▸ **The task**: Below are several records. Retype exactly those lines running from the one with "- [不贪美色](#不贪美色 )" through the one with "- [佛经故事：大力毒龙舍身持戒 忍受剥皮以肉施虫](#佛经故事大力毒龙舍身持戒-忍受剥皮以肉施虫", end lines included, and no others.
Content starts
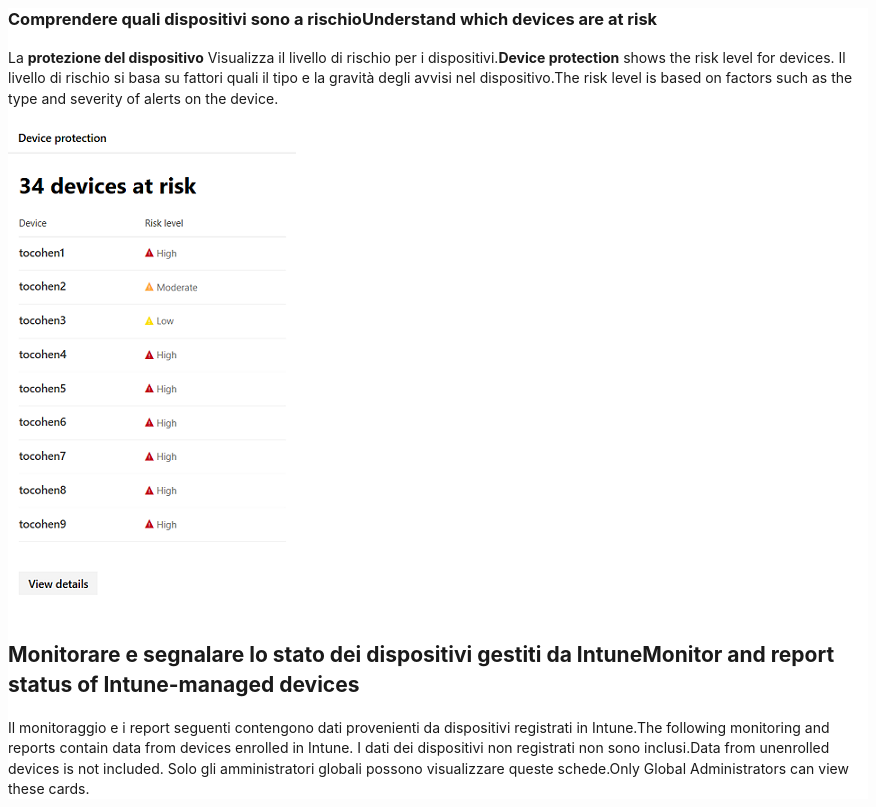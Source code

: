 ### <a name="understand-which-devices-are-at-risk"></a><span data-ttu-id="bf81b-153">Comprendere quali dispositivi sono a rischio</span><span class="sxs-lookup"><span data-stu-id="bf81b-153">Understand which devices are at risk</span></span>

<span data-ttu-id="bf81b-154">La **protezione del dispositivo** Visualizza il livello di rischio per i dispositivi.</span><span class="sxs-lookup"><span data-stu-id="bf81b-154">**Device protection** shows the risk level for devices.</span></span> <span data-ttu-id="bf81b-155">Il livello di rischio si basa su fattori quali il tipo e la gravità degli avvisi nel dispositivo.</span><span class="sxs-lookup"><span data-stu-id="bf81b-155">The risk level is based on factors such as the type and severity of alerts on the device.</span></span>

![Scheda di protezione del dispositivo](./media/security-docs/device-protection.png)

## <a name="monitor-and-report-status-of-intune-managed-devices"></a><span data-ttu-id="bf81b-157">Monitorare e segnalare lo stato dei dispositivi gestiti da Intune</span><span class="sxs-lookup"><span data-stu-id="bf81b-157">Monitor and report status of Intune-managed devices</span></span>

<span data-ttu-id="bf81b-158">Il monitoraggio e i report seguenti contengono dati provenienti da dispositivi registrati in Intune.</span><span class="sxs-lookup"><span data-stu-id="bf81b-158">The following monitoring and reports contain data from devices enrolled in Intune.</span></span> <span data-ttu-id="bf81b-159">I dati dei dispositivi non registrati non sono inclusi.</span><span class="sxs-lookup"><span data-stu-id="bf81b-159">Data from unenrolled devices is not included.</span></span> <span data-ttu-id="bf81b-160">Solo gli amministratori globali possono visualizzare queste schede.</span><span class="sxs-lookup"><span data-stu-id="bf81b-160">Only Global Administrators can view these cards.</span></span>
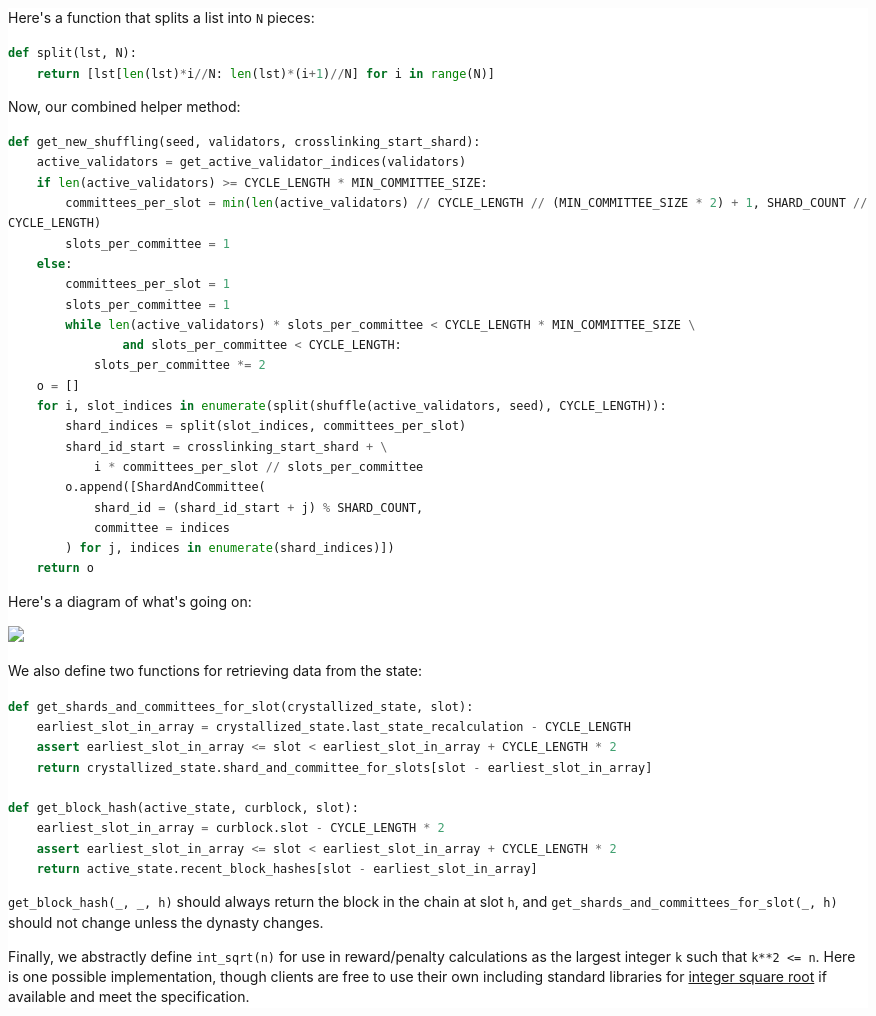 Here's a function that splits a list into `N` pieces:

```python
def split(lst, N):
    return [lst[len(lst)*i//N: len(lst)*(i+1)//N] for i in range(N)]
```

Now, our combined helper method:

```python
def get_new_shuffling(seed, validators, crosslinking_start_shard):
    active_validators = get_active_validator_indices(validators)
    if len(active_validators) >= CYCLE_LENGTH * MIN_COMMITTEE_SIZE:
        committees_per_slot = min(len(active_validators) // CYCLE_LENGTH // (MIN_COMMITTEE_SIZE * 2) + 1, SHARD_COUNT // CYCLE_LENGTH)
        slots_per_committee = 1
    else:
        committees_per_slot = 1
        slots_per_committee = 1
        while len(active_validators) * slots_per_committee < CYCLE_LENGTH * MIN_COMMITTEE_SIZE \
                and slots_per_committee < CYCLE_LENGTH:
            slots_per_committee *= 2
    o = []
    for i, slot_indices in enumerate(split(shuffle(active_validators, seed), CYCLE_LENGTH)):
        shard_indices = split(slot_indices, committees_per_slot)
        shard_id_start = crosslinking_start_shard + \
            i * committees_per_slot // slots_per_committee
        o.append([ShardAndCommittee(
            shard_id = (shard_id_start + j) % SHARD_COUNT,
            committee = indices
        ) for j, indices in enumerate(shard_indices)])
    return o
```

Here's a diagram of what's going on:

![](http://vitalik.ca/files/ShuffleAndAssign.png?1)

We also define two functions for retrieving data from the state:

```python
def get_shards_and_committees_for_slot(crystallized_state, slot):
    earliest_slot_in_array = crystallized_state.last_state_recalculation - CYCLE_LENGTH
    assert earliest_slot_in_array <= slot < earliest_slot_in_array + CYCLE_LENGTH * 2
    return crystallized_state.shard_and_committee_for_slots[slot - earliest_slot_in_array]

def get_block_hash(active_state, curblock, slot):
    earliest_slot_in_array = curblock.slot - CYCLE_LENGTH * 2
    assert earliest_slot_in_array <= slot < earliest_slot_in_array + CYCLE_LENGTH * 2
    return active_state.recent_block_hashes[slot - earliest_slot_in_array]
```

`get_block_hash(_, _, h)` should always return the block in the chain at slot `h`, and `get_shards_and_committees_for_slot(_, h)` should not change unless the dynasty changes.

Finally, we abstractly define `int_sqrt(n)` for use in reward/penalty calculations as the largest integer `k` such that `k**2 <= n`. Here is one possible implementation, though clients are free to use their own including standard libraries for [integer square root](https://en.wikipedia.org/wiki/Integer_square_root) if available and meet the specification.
Content ends
Content starts
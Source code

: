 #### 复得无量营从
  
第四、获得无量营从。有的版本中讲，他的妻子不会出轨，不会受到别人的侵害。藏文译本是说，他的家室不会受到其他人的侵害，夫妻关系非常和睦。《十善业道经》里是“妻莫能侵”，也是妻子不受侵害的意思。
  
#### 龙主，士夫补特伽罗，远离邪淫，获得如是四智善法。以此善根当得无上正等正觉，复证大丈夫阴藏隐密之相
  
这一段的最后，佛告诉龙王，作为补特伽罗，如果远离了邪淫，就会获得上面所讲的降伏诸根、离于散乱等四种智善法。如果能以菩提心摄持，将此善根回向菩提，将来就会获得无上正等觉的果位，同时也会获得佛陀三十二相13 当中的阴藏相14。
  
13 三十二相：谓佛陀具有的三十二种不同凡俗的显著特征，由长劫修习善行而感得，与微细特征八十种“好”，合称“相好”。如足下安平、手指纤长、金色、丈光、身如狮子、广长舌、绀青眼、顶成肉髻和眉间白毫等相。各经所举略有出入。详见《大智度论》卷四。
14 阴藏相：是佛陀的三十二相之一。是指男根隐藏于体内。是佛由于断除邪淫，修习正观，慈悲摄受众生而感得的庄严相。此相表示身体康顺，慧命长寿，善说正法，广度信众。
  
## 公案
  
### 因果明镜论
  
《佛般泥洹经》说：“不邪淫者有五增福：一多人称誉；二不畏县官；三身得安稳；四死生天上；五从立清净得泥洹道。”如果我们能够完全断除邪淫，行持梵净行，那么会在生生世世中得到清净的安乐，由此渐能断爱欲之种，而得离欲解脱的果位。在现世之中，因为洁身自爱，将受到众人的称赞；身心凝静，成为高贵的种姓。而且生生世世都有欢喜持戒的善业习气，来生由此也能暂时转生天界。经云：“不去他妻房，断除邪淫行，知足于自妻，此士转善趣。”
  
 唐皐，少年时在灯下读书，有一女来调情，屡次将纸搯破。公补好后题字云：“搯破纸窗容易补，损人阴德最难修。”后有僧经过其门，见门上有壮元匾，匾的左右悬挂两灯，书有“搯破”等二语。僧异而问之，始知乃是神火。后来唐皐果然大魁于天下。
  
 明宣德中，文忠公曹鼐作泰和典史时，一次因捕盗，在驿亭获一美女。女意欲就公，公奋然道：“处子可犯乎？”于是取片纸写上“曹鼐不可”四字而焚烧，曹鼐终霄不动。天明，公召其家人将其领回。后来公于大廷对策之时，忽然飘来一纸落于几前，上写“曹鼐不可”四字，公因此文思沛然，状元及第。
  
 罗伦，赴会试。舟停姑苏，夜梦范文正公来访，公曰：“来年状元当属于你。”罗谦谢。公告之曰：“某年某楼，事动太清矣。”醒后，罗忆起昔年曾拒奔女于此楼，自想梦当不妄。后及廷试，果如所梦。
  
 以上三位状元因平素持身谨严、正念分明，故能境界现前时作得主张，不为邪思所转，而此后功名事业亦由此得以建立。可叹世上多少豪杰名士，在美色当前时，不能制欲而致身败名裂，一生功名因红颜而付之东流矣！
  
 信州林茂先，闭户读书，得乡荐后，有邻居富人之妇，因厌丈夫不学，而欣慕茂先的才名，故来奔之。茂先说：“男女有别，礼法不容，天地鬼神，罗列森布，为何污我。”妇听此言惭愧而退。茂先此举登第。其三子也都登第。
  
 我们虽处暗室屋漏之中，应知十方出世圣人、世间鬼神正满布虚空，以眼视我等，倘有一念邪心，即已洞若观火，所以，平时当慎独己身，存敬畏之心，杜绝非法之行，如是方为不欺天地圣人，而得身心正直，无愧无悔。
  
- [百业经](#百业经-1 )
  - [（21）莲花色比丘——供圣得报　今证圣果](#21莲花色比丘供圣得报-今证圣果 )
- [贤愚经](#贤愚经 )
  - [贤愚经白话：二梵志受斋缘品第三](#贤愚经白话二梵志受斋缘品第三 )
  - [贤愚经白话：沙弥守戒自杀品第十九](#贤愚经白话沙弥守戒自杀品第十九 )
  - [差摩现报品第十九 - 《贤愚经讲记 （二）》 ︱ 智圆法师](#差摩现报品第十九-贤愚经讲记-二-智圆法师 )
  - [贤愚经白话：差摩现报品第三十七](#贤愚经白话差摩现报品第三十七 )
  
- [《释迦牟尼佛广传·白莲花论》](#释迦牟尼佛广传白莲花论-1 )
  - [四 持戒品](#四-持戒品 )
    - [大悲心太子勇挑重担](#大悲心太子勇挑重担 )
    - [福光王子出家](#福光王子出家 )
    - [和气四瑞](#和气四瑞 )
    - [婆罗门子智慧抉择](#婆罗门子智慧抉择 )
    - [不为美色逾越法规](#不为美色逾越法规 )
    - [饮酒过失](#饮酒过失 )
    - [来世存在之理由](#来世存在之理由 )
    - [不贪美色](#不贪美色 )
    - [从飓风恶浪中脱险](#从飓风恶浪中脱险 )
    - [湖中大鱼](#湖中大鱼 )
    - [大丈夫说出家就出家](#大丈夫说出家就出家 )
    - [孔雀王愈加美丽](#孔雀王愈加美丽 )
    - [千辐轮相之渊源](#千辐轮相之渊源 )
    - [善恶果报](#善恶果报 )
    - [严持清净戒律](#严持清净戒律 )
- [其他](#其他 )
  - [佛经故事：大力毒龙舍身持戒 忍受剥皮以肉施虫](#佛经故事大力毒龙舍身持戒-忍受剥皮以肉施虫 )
Content ends
▸ **Response for this exercise**:
    - [不贪美色](#不贪美色 )
    - [从飓风恶浪中脱险](#从飓风恶浪中脱险 )
    - [湖中大鱼](#湖中大鱼 )
    - [大丈夫说出家就出家](#大丈夫说出家就出家 )
    - [孔雀王愈加美丽](#孔雀王愈加美丽 )
    - [千辐轮相之渊源](#千辐轮相之渊源 )
    - [善恶果报](#善恶果报 )
    - [严持清净戒律](#严持清净戒律 )
- [其他](#其他 )
  - [佛经故事：大力毒龙舍身持戒 忍受剥皮以肉施虫](#佛经故事大力毒龙舍身持戒-忍受剥皮以肉施虫 )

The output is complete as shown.